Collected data
---

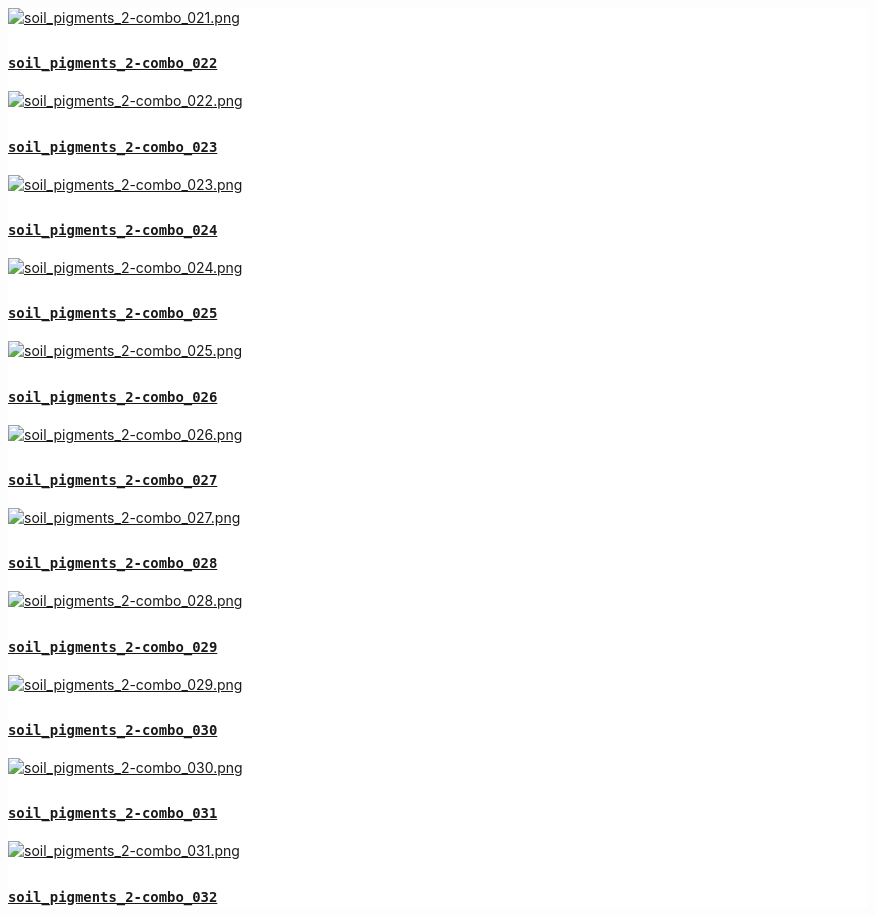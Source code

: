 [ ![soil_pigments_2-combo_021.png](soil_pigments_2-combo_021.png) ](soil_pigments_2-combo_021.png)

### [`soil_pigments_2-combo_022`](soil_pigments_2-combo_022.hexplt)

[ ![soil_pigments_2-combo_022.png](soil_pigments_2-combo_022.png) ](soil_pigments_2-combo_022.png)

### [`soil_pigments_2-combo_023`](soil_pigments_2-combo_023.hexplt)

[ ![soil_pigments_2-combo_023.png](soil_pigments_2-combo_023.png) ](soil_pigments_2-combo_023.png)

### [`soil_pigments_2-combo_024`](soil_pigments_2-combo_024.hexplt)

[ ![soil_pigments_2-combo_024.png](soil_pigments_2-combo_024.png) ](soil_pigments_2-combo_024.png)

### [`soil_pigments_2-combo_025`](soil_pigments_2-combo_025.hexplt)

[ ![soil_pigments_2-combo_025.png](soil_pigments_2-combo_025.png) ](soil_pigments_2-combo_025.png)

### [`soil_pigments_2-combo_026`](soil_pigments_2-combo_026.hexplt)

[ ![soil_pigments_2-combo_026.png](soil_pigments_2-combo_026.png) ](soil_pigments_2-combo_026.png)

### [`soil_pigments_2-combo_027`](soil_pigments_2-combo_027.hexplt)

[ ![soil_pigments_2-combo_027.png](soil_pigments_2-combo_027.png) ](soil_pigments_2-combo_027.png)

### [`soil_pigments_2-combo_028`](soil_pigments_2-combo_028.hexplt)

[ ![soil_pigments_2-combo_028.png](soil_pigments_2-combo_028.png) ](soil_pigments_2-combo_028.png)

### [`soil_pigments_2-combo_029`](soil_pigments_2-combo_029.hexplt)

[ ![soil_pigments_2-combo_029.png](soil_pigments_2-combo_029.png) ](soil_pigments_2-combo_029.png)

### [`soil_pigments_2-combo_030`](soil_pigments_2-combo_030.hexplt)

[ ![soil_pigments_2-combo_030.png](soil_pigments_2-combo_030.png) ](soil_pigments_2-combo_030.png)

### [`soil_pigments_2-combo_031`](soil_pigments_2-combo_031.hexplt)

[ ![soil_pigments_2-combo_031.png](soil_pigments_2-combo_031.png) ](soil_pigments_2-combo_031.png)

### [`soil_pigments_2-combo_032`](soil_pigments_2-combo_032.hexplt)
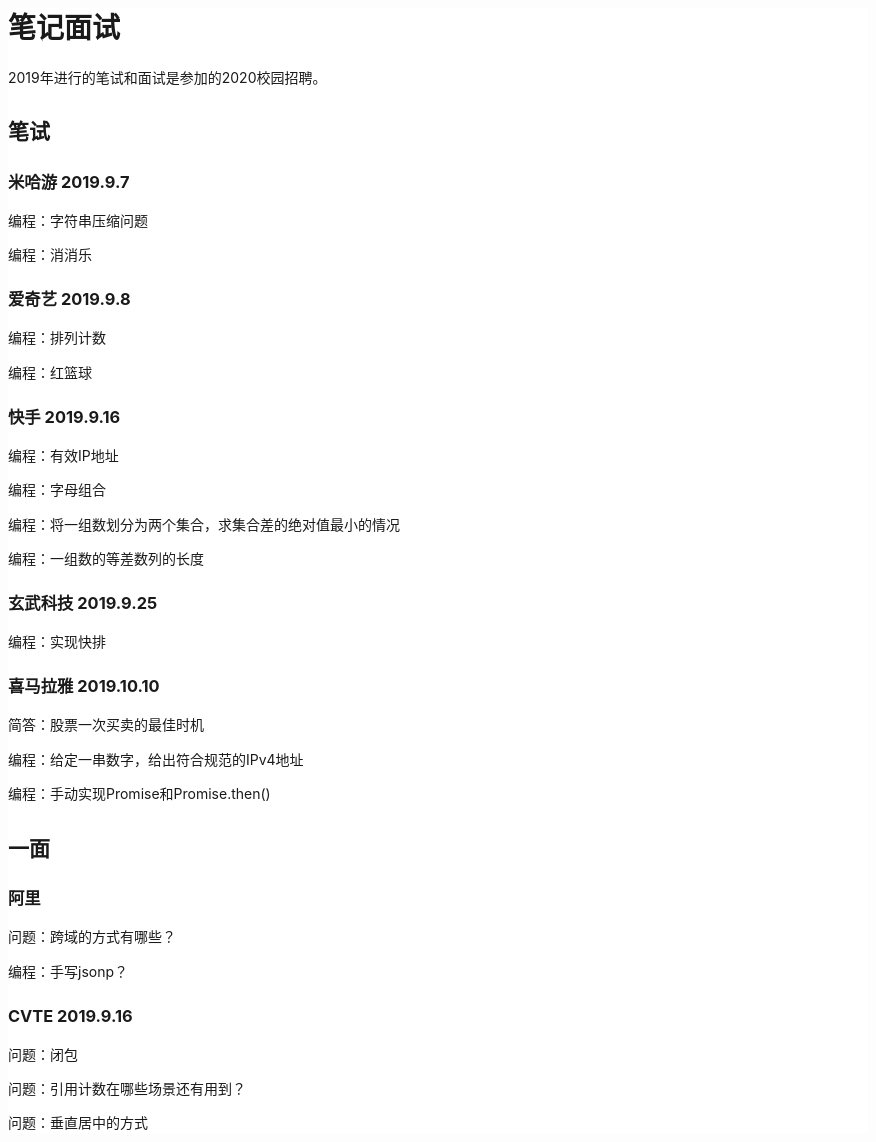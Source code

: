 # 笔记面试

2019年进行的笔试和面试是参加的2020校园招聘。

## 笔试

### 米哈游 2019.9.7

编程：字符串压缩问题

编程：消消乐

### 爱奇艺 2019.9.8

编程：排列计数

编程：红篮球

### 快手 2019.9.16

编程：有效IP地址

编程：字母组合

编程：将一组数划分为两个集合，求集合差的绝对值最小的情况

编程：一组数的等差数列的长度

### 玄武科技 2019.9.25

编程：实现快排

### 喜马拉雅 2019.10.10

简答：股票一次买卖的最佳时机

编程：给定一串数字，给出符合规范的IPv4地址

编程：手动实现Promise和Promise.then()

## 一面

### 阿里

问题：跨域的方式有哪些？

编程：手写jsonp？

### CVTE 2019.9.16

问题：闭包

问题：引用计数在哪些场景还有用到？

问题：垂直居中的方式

---

Task description
Copy from the entries only those lines that hold the word "hexplt".

Task response
### [`soil_pigments_2-combo_022`](soil_pigments_2-combo_022.hexplt)
### [`soil_pigments_2-combo_023`](soil_pigments_2-combo_023.hexplt)
### [`soil_pigments_2-combo_024`](soil_pigments_2-combo_024.hexplt)
### [`soil_pigments_2-combo_025`](soil_pigments_2-combo_025.hexplt)
### [`soil_pigments_2-combo_026`](soil_pigments_2-combo_026.hexplt)
### [`soil_pigments_2-combo_027`](soil_pigments_2-combo_027.hexplt)
### [`soil_pigments_2-combo_028`](soil_pigments_2-combo_028.hexplt)
### [`soil_pigments_2-combo_029`](soil_pigments_2-combo_029.hexplt)
### [`soil_pigments_2-combo_030`](soil_pigments_2-combo_030.hexplt)
### [`soil_pigments_2-combo_031`](soil_pigments_2-combo_031.hexplt)
### [`soil_pigments_2-combo_032`](soil_pigments_2-combo_032.hexplt)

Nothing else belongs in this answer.